» WHAT IS EXPECTED: In the listing below, transcribe the line that contains "trouble when my" and all lines following it, ending with the last line. Add nothing.

*** Block opens ***

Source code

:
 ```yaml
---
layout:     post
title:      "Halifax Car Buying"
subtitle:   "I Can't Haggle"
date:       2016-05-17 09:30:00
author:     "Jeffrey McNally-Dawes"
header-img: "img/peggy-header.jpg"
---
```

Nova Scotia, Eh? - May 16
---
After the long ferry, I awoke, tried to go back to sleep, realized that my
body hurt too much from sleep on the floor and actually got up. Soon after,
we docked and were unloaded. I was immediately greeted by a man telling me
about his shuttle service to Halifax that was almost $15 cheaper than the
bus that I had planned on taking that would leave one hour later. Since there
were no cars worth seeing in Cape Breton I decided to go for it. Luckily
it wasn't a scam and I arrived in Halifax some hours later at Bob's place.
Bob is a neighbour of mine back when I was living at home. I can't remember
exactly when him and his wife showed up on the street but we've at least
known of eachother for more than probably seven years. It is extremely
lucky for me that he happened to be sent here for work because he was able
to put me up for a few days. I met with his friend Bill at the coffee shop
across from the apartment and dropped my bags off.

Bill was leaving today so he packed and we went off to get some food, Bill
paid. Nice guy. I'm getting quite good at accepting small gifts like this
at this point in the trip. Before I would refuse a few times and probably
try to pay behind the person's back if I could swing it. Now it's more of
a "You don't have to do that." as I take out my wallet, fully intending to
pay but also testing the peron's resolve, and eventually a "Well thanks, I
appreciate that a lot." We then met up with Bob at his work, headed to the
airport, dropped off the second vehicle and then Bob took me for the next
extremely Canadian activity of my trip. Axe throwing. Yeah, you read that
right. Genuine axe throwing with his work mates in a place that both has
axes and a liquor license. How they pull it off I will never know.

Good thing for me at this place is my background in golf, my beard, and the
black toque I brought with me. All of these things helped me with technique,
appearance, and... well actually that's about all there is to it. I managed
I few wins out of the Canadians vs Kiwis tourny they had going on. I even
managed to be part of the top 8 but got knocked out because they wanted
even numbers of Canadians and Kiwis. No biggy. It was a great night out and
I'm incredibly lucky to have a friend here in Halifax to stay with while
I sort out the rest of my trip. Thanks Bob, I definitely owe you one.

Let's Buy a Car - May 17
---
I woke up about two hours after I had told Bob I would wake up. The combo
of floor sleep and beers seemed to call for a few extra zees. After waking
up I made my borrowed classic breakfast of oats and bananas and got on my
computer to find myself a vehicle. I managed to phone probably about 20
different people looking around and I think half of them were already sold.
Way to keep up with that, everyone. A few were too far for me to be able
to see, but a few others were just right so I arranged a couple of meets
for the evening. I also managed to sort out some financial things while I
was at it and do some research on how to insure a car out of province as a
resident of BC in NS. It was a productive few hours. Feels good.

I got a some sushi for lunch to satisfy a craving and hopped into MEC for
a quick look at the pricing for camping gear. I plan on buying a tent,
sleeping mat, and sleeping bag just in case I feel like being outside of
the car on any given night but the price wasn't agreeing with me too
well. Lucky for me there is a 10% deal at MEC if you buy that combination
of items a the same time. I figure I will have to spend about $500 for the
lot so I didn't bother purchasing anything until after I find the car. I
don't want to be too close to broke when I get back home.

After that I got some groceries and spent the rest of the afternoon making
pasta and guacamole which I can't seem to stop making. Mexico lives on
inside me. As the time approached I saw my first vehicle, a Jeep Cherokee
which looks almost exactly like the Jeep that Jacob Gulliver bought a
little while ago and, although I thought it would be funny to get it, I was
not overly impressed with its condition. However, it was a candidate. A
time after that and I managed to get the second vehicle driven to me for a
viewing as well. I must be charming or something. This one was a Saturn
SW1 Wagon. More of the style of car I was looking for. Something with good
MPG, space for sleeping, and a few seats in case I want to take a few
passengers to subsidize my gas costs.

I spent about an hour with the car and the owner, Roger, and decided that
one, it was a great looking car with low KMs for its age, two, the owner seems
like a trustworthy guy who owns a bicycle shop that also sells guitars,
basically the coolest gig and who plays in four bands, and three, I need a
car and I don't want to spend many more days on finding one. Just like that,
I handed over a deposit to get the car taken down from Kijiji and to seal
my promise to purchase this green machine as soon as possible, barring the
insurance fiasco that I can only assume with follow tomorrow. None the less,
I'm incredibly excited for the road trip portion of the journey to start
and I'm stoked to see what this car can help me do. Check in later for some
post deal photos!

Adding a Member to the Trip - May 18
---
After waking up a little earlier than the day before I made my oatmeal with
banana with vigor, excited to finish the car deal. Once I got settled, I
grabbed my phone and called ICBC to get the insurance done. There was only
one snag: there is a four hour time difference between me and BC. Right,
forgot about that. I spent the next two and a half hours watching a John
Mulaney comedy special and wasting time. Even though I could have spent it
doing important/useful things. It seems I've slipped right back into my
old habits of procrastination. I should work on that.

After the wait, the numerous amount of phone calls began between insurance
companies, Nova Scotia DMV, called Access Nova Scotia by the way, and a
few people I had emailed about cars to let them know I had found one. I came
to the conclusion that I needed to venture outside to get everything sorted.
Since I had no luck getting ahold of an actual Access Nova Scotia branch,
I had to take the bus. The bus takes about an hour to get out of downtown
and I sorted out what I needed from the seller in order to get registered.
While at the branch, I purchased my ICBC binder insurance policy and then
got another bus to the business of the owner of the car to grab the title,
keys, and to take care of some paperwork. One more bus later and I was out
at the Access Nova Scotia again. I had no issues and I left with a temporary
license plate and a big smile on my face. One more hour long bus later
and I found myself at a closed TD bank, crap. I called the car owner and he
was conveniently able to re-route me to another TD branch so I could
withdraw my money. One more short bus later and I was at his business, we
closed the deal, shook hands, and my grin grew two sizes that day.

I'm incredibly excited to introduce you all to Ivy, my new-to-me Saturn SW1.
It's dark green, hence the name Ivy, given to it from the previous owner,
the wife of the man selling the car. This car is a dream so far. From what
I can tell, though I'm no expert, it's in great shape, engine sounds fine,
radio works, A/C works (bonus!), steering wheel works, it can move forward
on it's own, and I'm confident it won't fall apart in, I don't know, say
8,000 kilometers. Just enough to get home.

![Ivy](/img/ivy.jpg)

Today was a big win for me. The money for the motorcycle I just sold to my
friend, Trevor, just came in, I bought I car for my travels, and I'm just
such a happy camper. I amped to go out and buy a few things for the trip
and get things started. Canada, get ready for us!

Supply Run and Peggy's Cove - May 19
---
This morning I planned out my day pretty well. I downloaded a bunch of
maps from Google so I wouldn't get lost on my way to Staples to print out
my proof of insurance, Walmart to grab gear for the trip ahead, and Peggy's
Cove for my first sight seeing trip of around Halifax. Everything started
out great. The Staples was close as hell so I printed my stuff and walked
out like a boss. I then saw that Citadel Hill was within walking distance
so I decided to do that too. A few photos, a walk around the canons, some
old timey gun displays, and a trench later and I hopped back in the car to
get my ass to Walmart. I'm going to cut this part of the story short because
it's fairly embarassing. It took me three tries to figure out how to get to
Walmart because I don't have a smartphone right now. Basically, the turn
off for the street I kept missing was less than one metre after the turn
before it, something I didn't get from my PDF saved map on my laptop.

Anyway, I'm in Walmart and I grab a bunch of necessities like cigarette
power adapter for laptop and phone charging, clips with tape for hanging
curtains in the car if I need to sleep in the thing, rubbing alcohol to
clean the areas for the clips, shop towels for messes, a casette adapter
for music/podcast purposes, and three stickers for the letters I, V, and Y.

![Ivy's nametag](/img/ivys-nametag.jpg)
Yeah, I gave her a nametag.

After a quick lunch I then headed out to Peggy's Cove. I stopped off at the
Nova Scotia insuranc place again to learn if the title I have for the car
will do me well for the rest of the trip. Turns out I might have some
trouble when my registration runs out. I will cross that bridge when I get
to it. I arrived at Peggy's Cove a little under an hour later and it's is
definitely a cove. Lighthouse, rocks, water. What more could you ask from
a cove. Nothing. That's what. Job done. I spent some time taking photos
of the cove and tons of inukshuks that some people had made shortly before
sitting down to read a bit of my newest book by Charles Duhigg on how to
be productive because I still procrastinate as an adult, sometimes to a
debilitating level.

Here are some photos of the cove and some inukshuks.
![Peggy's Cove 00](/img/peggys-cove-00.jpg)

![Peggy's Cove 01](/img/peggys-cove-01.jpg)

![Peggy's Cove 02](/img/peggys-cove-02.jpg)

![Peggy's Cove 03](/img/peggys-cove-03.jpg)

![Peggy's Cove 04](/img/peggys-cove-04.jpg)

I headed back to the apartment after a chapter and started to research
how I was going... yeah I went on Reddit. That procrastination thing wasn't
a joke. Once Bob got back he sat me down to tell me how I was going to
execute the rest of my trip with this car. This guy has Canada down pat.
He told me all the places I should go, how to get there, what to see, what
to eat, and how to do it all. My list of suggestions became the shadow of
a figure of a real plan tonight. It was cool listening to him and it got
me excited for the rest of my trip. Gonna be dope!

*** Block closes ***

» OUTPUT:
trouble when my registration runs out. I will cross that bridge when I get
to it. I arrived at Peggy's Cove a little under an hour later and it's is
definitely a cove. Lighthouse, rocks, water. What more could you ask from
a cove. Nothing. That's what. Job done. I spent some time taking photos
of the cove and tons of inukshuks that some people had made shortly before
sitting down to read a bit of my newest book by Charles Duhigg on how to
be productive because I still procrastinate as an adult, sometimes to a
debilitating level.

Here are some photos of the cove and some inukshuks.
![Peggy's Cove 00](/img/peggys-cove-00.jpg)

![Peggy's Cove 01](/img/peggys-cove-01.jpg)

![Peggy's Cove 02](/img/peggys-cove-02.jpg)

![Peggy's Cove 03](/img/peggys-cove-03.jpg)

![Peggy's Cove 04](/img/peggys-cove-04.jpg)

I headed back to the apartment after a chapter and started to research
how I was going... yeah I went on Reddit. That procrastination thing wasn't
a joke. Once Bob got back he sat me down to tell me how I was going to
execute the rest of my trip with this car. This guy has Canada down pat.
He told me all the places I should go, how to get there, what to see, what
to eat, and how to do it all. My list of suggestions became the shadow of
a figure of a real plan tonight. It was cool listening to him and it got
me excited for the rest of my trip. Gonna be dope!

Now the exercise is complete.